TO DO »
Transcribe the entries that come next exactly, but not the pictures they contain.

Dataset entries

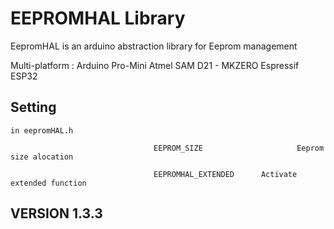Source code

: # EEPROMHAL Library

EepromHAL is an arduino abstraction library for Eeprom management 
									
Multi-platform :
									Arduino Pro-Mini
									Atmel SAM D21 - MKZERO 
									Espressif ESP32
									
## Setting

	in eepromHAL.h

									EEPROM_SIZE 					Eeprom size alocation

									EEPROMHAL_EXTENDED		Activate extended function

								
##	VERSION 1.3.3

YOUR RESPONSE »
Source code

: # EEPROMHAL Library

EepromHAL is an arduino abstraction library for Eeprom management 
									
Multi-platform :
									Arduino Pro-Mini
									Atmel SAM D21 - MKZERO 
									Espressif ESP32
									
## Setting

	in eepromHAL.h

									EEPROM_SIZE 					Eeprom size alocation

									EEPROMHAL_EXTENDED		Activate extended function

								
##	VERSION 1.3.3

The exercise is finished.